In addition to the missing VDDA connection that makes it not work, there are more subtle problems too. This is basically yet another clone of Bluepill board.

For software developement, you are expecting to upload working code and then you have no means of debugging what's wrong when it when it does not work. There is no SWD, JTAG, SWO, and not even a debug UART port for debugging.

Which also means that without any debug or bootloader interface, the MCU is an unprogrammable brick. The STM32F103 factory bootloader does not support USB, so it can't be programmed via USB, unless it has been programmed from a supported interface with a custom bootloader that supports programming over USB.

This board also replicates some of the problems of the Bluepill board. The USB data line pull-up is permanently connected. If it takes a long time before the MCU is ready for USB communications, the PC might give up trying to communicate with a device that says it's ready while it isn't.

For software developement purposes, you will appreciate if you have a reset button.

If this is supposed to be a standard USB powered device, then this violates USB specs. You can't have 22 uF capacitors, as USB standard requires that the device has maximum of 10 uF capacitance or equivalent of it when plugging in the connector.

The 16 MHz crystal is also the highest frequency supportes by the chip. It might be OK, but is a weird selection without further info why it is 16 MHz. A more typical value would be 8 MHz, as they are easier to get working, and that's the nominal input for the PLL. Your schematics are also missing crystal specifications, so it cannot be verified if that crystal will work well with the MCU and if the 10 pF loading caps you have selected are correct - but they might be as the higher the crystal frequency is, it works better if it is specified for low capacitance loads.

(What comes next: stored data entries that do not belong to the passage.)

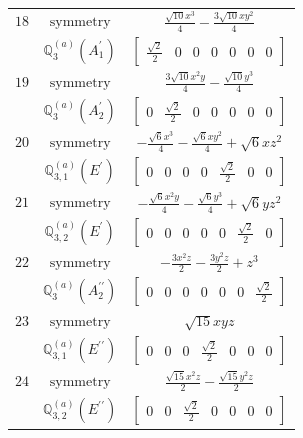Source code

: \documentclass[fleqn,8pt,landscape]{jsarticle}
\begin{document}
\begin{longtable}{ccc}
$ 18 $ & $ \text{symmetry} $ & $ \frac{\sqrt{10} x^{3}}{4} - \frac{3 \sqrt{10} x y^{2}}{4} $ \\
$  $ & $ \mathbb{Q}_{3}^{(a)}(A_{1}^{\prime}) $ & $ \begin{bmatrix} \frac{\sqrt{2}}{2} & 0 & 0 & 0 & 0 & 0 & 0 \end{bmatrix} $ \\ \hline
$ 19 $ & $ \text{symmetry} $ & $ \frac{3 \sqrt{10} x^{2} y}{4} - \frac{\sqrt{10} y^{3}}{4} $ \\
$  $ & $ \mathbb{Q}_{3}^{(a)}(A_{2}^{\prime}) $ & $ \begin{bmatrix} 0 & \frac{\sqrt{2}}{2} & 0 & 0 & 0 & 0 & 0 \end{bmatrix} $ \\ \hline
$ 20 $ & $ \text{symmetry} $ & $ - \frac{\sqrt{6} x^{3}}{4} - \frac{\sqrt{6} x y^{2}}{4} + \sqrt{6} x z^{2} $ \\
$  $ & $ \mathbb{Q}_{3,1}^{(a)}(E^{\prime}) $ & $ \begin{bmatrix} 0 & 0 & 0 & 0 & \frac{\sqrt{2}}{2} & 0 & 0 \end{bmatrix} $ \\ \hline
$ 21 $ & $ \text{symmetry} $ & $ - \frac{\sqrt{6} x^{2} y}{4} - \frac{\sqrt{6} y^{3}}{4} + \sqrt{6} y z^{2} $ \\
$  $ & $ \mathbb{Q}_{3,2}^{(a)}(E^{\prime}) $ & $ \begin{bmatrix} 0 & 0 & 0 & 0 & 0 & \frac{\sqrt{2}}{2} & 0 \end{bmatrix} $ \\ \hline
$ 22 $ & $ \text{symmetry} $ & $ - \frac{3 x^{2} z}{2} - \frac{3 y^{2} z}{2} + z^{3} $ \\
$  $ & $ \mathbb{Q}_{3}^{(a)}(A_{2}^{\prime\prime}) $ & $ \begin{bmatrix} 0 & 0 & 0 & 0 & 0 & 0 & \frac{\sqrt{2}}{2} \end{bmatrix} $ \\ \hline
$ 23 $ & $ \text{symmetry} $ & $ \sqrt{15} x y z $ \\
$  $ & $ \mathbb{Q}_{3,1}^{(a)}(E^{\prime\prime}) $ & $ \begin{bmatrix} 0 & 0 & 0 & \frac{\sqrt{2}}{2} & 0 & 0 & 0 \end{bmatrix} $ \\ \hline
$ 24 $ & $ \text{symmetry} $ & $ \frac{\sqrt{15} x^{2} z}{2} - \frac{\sqrt{15} y^{2} z}{2} $ \\
$  $ & $ \mathbb{Q}_{3,2}^{(a)}(E^{\prime\prime}) $ & $ \begin{bmatrix} 0 & 0 & \frac{\sqrt{2}}{2} & 0 & 0 & 0 & 0 \end{bmatrix} $ \\ \hline

\end{longtable}
\end{document}
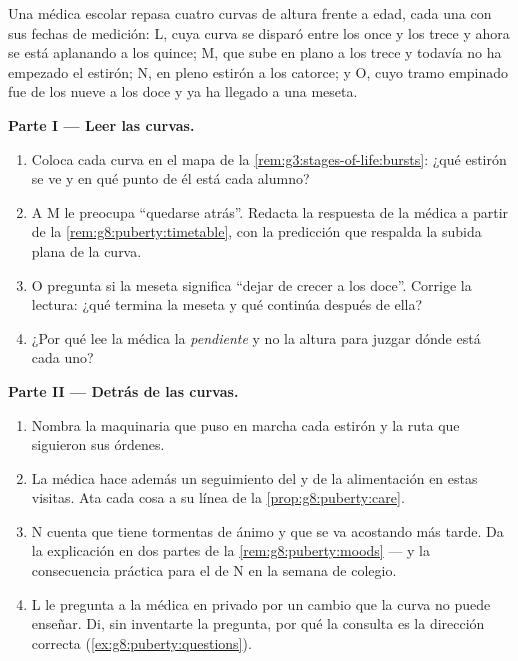\begin{problem}\label{pb:g8:puberty:1}
Una médica escolar repasa cuatro curvas de altura frente a edad, cada
una con sus fechas de medición: L, cuya curva se disparó entre los once
y los trece y ahora se está aplanando a los quince; M, que sube en
plano a los trece y todavía no ha empezado el estirón; N, en pleno
estirón a los catorce; y O, cuyo tramo empinado fue de los nueve a los
doce y ya ha llegado a una meseta.

\medskip\noindent\textbf{Parte I --- Leer las curvas.}
\begin{enumerate}
  \item Coloca cada curva en el mapa de la
        \cref{rem:g3:stages-of-life:bursts}: ¿qué estirón se ve y en
        qué punto de él está cada alumno?
  \item A M le preocupa ``quedarse atrás''. Redacta la respuesta de la
        médica a partir de la \cref{rem:g8:puberty:timetable}, con la
        predicción que respalda la subida plana de la curva.
  \item O pregunta si la meseta significa ``dejar de crecer a los
        doce''. Corrige la lectura: ¿qué termina la meseta y qué
        continúa después de ella?
  \item ¿Por qué lee la médica la \emph{pendiente} y no la altura para
        juzgar dónde está cada uno?
\end{enumerate}

\medskip\noindent\textbf{Parte II --- Detrás de las curvas.}
\begin{enumerate}[resume]
  \item Nombra la maquinaria que puso en marcha cada estirón y la ruta
        que siguieron sus órdenes.
  \item La médica hace además un seguimiento del  y de la
        alimentación en estas visitas. Ata cada cosa a su línea de la
        \cref{prop:g8:puberty:care}.
  \item N cuenta que tiene tormentas de ánimo y que se va acostando más
        tarde. Da la explicación en dos partes de la
        \cref{rem:g8:puberty:moods} --- y la consecuencia práctica para
        el  de N en la semana de colegio.
  \item L le pregunta a la médica en privado por un cambio que la curva
        no puede enseñar. Di, sin inventarte la pregunta, por qué la
        consulta es la dirección correcta
        (\cref{ex:g8:puberty:questions}).
\end{enumerate}


\end{problem}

  • \$\begingroup\$ thank you for you answer and reviewing my work. It is my first time making a custom pcb, so it is far from flawless. I followed this tutorial. That is the reason i went with the 22uf capacitor and the 16mhz crystal. He said those were good to use. But i'm still learning and being naive. So i need at least a swd and a st-link programmer to make this board work? And what would you advice me to do with the usb data line pull up? Or can you link me to a correct way to learn online? \$\endgroup\$
    – Djowwie
    Jan 24 at 8:43
  • \$\begingroup\$ The data line should be pulled up when ready. There are many ways to achieve it, look for examples. And a crystal has many other parameters than frequency, so not all 16 MHz crystals are good even if some are. Unfortunately, anyone can make electronics tutorial videos or web pages. Some source criticism should be used, you should not expect that a tutorial is correct without double-checking the facts. Sometimes there are just different opinons how to do things so there is no one correct way as it depends on many factors including personal preference and experience (or lack of). \$\endgroup\$
    – Justme
    Jan 24 at 9:00
  • \$\begingroup\$ I have done some more research and added some stuff like the swd header, a extra chip between the usb input and the mcu and changed the capacitors. Am i going in the right direction with those changes? \$\endgroup\$
    – Djowwie
    Jan 24 at 19:50
  1. Connect the other side of the ferrite bead to 3.3 V.

VDDA circuit

  1. The schematic symbol should make the schematic readable and does not have to represent how the part footprint looks like:

Schematic symbol

Rather put both outputs on the right hand side.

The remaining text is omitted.